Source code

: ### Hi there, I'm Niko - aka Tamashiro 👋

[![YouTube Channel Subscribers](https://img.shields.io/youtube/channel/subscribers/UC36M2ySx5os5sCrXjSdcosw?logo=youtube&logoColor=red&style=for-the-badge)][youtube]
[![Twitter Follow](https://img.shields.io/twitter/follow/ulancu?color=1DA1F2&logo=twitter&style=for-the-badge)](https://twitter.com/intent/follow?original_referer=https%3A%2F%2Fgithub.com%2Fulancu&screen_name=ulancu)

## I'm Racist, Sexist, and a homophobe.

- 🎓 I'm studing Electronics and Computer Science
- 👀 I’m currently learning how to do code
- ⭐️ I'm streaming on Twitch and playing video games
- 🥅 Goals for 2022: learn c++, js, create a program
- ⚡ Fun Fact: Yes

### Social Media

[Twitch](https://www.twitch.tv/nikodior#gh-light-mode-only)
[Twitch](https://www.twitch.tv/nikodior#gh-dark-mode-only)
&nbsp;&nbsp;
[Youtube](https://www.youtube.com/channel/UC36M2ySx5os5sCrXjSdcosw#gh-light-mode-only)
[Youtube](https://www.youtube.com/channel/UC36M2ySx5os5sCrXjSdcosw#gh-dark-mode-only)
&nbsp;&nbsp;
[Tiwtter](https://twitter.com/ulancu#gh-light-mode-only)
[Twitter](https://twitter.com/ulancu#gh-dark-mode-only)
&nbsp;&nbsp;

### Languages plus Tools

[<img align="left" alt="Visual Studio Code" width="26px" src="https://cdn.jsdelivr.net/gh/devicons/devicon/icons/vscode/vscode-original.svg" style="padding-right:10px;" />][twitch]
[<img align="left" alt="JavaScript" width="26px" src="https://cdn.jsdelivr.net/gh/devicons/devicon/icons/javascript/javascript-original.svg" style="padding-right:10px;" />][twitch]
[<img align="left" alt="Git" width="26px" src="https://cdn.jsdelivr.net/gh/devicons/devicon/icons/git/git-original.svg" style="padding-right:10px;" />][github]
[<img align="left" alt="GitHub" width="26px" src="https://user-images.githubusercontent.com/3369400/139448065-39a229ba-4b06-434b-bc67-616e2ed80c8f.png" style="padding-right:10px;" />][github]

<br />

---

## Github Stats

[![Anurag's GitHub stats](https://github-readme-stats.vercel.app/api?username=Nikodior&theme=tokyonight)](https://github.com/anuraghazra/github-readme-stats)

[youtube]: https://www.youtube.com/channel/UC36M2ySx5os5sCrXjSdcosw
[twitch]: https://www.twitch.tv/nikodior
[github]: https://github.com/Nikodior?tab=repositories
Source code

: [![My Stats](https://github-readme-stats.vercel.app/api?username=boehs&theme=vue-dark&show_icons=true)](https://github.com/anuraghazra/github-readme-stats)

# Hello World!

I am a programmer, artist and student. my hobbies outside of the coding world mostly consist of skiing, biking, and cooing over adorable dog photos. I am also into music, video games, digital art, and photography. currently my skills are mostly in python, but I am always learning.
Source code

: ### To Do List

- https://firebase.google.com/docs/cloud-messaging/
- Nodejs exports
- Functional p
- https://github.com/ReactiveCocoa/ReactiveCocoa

####

#### PROBLEM DESCRIPTION
With no word changed, write the entries out once more.

#### REPLY
Source code

: ### Hi there, I'm Niko - aka Tamashiro 👋

[![YouTube Channel Subscribers](https://img.shields.io/youtube/channel/subscribers/UC36M2ySx5os5sCrXjSdcosw?logo=youtube&logoColor=red&style=for-the-badge)][youtube]
[![Twitter Follow](https://img.shields.io/twitter/follow/ulancu?color=1DA1F2&logo=twitter&style=for-the-badge)](https://twitter.com/intent/follow?original_referer=https%3A%2F%2Fgithub.com%2Fulancu&screen_name=ulancu)

## I'm Racist, Sexist, and a homophobe.

- 🎓 I'm studing Electronics and Computer Science
- 👀 I’m currently learning how to do code
- ⭐️ I'm streaming on Twitch and playing video games
- 🥅 Goals for 2022: learn c++, js, create a program
- ⚡ Fun Fact: Yes

### Social Media

[Twitch](https://www.twitch.tv/nikodior#gh-light-mode-only)
[Twitch](https://www.twitch.tv/nikodior#gh-dark-mode-only)
&nbsp;&nbsp;
[Youtube](https://www.youtube.com/channel/UC36M2ySx5os5sCrXjSdcosw#gh-light-mode-only)
[Youtube](https://www.youtube.com/channel/UC36M2ySx5os5sCrXjSdcosw#gh-dark-mode-only)
&nbsp;&nbsp;
[Tiwtter](https://twitter.com/ulancu#gh-light-mode-only)
[Twitter](https://twitter.com/ulancu#gh-dark-mode-only)
&nbsp;&nbsp;

### Languages plus Tools

[<img align="left" alt="Visual Studio Code" width="26px" src="https://cdn.jsdelivr.net/gh/devicons/devicon/icons/vscode/vscode-original.svg" style="padding-right:10px;" />][twitch]
[<img align="left" alt="JavaScript" width="26px" src="https://cdn.jsdelivr.net/gh/devicons/devicon/icons/javascript/javascript-original.svg" style="padding-right:10px;" />][twitch]
[<img align="left" alt="Git" width="26px" src="https://cdn.jsdelivr.net/gh/devicons/devicon/icons/git/git-original.svg" style="padding-right:10px;" />][github]
[<img align="left" alt="GitHub" width="26px" src="https://user-images.githubusercontent.com/3369400/139448065-39a229ba-4b06-434b-bc67-616e2ed80c8f.png" style="padding-right:10px;" />][github]

<br />

---

## Github Stats

[![Anurag's GitHub stats](https://github-readme-stats.vercel.app/api?username=Nikodior&theme=tokyonight)](https://github.com/anuraghazra/github-readme-stats)

[youtube]: https://www.youtube.com/channel/UC36M2ySx5os5sCrXjSdcosw
[twitch]: https://www.twitch.tv/nikodior
[github]: https://github.com/Nikodior?tab=repositories
Source code

: [![My Stats](https://github-readme-stats.vercel.app/api?username=boehs&theme=vue-dark&show_icons=true)](https://github.com/anuraghazra/github-readme-stats)

# Hello World!

I am a programmer, artist and student. my hobbies outside of the coding world mostly consist of skiing, biking, and cooing over adorable dog photos. I am also into music, video games, digital art, and photography. currently my skills are mostly in python, but I am always learning.
Source code

: ### To Do List

- https://firebase.google.com/docs/cloud-messaging/
- Nodejs exports
- Functional p
- https://github.com/ReactiveCocoa/ReactiveCocoa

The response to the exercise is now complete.